── PROVIDED DATA

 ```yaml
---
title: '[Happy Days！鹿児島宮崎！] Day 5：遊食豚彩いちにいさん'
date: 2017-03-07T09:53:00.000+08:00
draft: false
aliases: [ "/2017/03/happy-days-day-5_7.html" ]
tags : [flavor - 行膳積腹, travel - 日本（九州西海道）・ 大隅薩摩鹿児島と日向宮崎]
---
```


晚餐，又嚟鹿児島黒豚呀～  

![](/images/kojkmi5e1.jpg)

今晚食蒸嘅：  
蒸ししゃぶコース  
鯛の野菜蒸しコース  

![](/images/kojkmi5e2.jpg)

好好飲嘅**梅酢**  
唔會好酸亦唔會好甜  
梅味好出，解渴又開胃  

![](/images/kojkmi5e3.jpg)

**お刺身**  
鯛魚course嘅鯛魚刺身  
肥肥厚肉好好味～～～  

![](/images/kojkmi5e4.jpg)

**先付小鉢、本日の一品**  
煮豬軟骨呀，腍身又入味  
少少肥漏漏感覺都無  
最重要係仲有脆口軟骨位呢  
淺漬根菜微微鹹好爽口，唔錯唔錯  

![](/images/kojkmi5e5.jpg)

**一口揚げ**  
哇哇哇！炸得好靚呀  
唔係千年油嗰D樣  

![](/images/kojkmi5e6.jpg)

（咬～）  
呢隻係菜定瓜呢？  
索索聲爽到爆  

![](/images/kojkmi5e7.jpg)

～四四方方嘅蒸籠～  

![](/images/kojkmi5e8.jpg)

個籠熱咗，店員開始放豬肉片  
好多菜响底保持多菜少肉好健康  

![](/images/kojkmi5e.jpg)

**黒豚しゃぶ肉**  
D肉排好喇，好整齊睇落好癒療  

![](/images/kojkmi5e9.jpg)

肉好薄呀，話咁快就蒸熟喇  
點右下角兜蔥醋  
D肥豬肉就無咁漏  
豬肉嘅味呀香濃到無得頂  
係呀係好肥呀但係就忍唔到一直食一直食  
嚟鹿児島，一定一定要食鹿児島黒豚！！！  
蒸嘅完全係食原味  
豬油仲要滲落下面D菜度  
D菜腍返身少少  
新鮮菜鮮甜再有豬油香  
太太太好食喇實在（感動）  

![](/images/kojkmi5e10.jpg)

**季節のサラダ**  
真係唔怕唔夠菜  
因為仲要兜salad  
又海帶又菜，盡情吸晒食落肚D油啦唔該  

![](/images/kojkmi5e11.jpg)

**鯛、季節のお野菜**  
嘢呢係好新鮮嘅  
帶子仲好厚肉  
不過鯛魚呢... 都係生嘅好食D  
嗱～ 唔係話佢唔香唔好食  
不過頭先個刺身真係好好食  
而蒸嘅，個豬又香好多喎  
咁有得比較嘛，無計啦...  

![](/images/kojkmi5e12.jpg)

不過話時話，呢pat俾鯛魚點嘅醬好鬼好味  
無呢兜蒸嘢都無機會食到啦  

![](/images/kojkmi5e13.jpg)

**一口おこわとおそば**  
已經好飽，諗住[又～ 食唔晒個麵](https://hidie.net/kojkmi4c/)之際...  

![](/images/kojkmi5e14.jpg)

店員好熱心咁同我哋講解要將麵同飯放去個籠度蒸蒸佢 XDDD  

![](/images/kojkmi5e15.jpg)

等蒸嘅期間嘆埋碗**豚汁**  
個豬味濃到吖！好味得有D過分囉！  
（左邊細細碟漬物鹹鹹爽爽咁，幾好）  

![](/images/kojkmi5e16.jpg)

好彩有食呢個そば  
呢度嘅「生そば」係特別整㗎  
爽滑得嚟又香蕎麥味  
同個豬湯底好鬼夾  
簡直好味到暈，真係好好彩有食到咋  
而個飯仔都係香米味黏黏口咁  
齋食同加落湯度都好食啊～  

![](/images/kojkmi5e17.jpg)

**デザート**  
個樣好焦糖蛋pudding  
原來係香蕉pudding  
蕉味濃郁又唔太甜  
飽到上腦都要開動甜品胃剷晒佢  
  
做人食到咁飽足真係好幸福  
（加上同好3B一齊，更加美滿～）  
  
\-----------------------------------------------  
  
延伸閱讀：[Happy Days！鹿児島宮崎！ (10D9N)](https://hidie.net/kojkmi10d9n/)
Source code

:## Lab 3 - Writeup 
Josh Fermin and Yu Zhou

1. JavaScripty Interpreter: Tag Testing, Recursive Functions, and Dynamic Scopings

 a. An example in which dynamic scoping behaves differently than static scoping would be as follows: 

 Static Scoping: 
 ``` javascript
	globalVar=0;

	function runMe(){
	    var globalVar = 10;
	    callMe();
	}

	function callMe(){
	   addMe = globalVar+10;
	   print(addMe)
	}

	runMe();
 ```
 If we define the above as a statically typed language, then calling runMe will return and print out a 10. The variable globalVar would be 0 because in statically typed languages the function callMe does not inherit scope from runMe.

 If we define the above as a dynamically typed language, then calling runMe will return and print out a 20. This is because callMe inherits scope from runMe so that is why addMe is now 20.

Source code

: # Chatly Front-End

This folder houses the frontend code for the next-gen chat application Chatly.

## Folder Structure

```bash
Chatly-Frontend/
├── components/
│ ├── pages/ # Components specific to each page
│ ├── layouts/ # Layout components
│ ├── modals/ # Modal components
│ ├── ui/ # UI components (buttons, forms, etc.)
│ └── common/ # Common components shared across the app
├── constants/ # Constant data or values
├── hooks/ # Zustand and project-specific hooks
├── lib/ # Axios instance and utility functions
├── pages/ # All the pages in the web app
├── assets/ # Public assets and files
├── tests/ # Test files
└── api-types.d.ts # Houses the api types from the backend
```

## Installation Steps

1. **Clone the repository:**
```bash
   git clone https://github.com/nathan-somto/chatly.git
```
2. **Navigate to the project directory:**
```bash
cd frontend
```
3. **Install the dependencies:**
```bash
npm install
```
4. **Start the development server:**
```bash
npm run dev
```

────

■ EXERCISE REQUIREMENTS: Nothing should be dropped. Retype each line above as it is.

■ YOUR SOLUTION:
 ```yaml
---
title: '[Happy Days！鹿児島宮崎！] Day 5：遊食豚彩いちにいさん'
date: 2017-03-07T09:53:00.000+08:00
draft: false
aliases: [ "/2017/03/happy-days-day-5_7.html" ]
tags : [flavor - 行膳積腹, travel - 日本（九州西海道）・ 大隅薩摩鹿児島と日向宮崎]
---
```


晚餐，又嚟鹿児島黒豚呀～  

![](/images/kojkmi5e1.jpg)

今晚食蒸嘅：  
蒸ししゃぶコース  
鯛の野菜蒸しコース  

![](/images/kojkmi5e2.jpg)

好好飲嘅**梅酢**  
唔會好酸亦唔會好甜  
梅味好出，解渴又開胃  

![](/images/kojkmi5e3.jpg)

**お刺身**  
鯛魚course嘅鯛魚刺身  
肥肥厚肉好好味～～～  

![](/images/kojkmi5e4.jpg)

**先付小鉢、本日の一品**  
煮豬軟骨呀，腍身又入味  
少少肥漏漏感覺都無  
最重要係仲有脆口軟骨位呢  
淺漬根菜微微鹹好爽口，唔錯唔錯  

![](/images/kojkmi5e5.jpg)

**一口揚げ**  
哇哇哇！炸得好靚呀  
唔係千年油嗰D樣  

![](/images/kojkmi5e6.jpg)

（咬～）  
呢隻係菜定瓜呢？  
索索聲爽到爆  

![](/images/kojkmi5e7.jpg)

～四四方方嘅蒸籠～  

![](/images/kojkmi5e8.jpg)

個籠熱咗，店員開始放豬肉片  
好多菜响底保持多菜少肉好健康  

![](/images/kojkmi5e.jpg)

**黒豚しゃぶ肉**  
D肉排好喇，好整齊睇落好癒療  

![](/images/kojkmi5e9.jpg)

肉好薄呀，話咁快就蒸熟喇  
點右下角兜蔥醋  
D肥豬肉就無咁漏  
豬肉嘅味呀香濃到無得頂  
係呀係好肥呀但係就忍唔到一直食一直食  
嚟鹿児島，一定一定要食鹿児島黒豚！！！  
蒸嘅完全係食原味  
豬油仲要滲落下面D菜度  
D菜腍返身少少  
新鮮菜鮮甜再有豬油香  
太太太好食喇實在（感動）  

![](/images/kojkmi5e10.jpg)

**季節のサラダ**  
真係唔怕唔夠菜  
因為仲要兜salad  
又海帶又菜，盡情吸晒食落肚D油啦唔該  

![](/images/kojkmi5e11.jpg)

**鯛、季節のお野菜**  
嘢呢係好新鮮嘅  
帶子仲好厚肉  
不過鯛魚呢... 都係生嘅好食D  
嗱～ 唔係話佢唔香唔好食  
不過頭先個刺身真係好好食  
而蒸嘅，個豬又香好多喎  
咁有得比較嘛，無計啦...  

![](/images/kojkmi5e12.jpg)

不過話時話，呢pat俾鯛魚點嘅醬好鬼好味  
無呢兜蒸嘢都無機會食到啦  

![](/images/kojkmi5e13.jpg)

**一口おこわとおそば**  
已經好飽，諗住[又～ 食唔晒個麵](https://hidie.net/kojkmi4c/)之際...  

![](/images/kojkmi5e14.jpg)

店員好熱心咁同我哋講解要將麵同飯放去個籠度蒸蒸佢 XDDD  

![](/images/kojkmi5e15.jpg)

等蒸嘅期間嘆埋碗**豚汁**  
個豬味濃到吖！好味得有D過分囉！  
（左邊細細碟漬物鹹鹹爽爽咁，幾好）  

![](/images/kojkmi5e16.jpg)

好彩有食呢個そば  
呢度嘅「生そば」係特別整㗎  
爽滑得嚟又香蕎麥味  
同個豬湯底好鬼夾  
簡直好味到暈，真係好好彩有食到咋  
而個飯仔都係香米味黏黏口咁  
齋食同加落湯度都好食啊～  

![](/images/kojkmi5e17.jpg)

**デザート**  
個樣好焦糖蛋pudding  
原來係香蕉pudding  
蕉味濃郁又唔太甜  
飽到上腦都要開動甜品胃剷晒佢  
  
做人食到咁飽足真係好幸福  
（加上同好3B一齊，更加美滿～）  
  
\-----------------------------------------------  
  
延伸閱讀：[Happy Days！鹿児島宮崎！ (10D9N)](https://hidie.net/kojkmi10d9n/)
Source code

:## Lab 3 - Writeup 
Josh Fermin and Yu Zhou

1. JavaScripty Interpreter: Tag Testing, Recursive Functions, and Dynamic Scopings

 a. An example in which dynamic scoping behaves differently than static scoping would be as follows: 

 Static Scoping: 
 ``` javascript
	globalVar=0;

	function runMe(){
	    var globalVar = 10;
	    callMe();
	}

	function callMe(){
	   addMe = globalVar+10;
	   print(addMe)
	}

	runMe();
 ```
 If we define the above as a statically typed language, then calling runMe will return and print out a 10. The variable globalVar would be 0 because in statically typed languages the function callMe does not inherit scope from runMe.

 If we define the above as a dynamically typed language, then calling runMe will return and print out a 20. This is because callMe inherits scope from runMe so that is why addMe is now 20.

Source code

: # Chatly Front-End

This folder houses the frontend code for the next-gen chat application Chatly.

## Folder Structure

```bash
Chatly-Frontend/
├── components/
│ ├── pages/ # Components specific to each page
│ ├── layouts/ # Layout components
│ ├── modals/ # Modal components
│ ├── ui/ # UI components (buttons, forms, etc.)
│ └── common/ # Common components shared across the app
├── constants/ # Constant data or values
├── hooks/ # Zustand and project-specific hooks
├── lib/ # Axios instance and utility functions
├── pages/ # All the pages in the web app
├── assets/ # Public assets and files
├── tests/ # Test files
└── api-types.d.ts # Houses the api types from the backend
```

## Installation Steps

1. **Clone the repository:**
```bash
   git clone https://github.com/nathan-somto/chatly.git
```
2. **Navigate to the project directory:**
```bash
cd frontend
```
3. **Install the dependencies:**
```bash
npm install
```
4. **Start the development server:**
```bash
npm run dev
```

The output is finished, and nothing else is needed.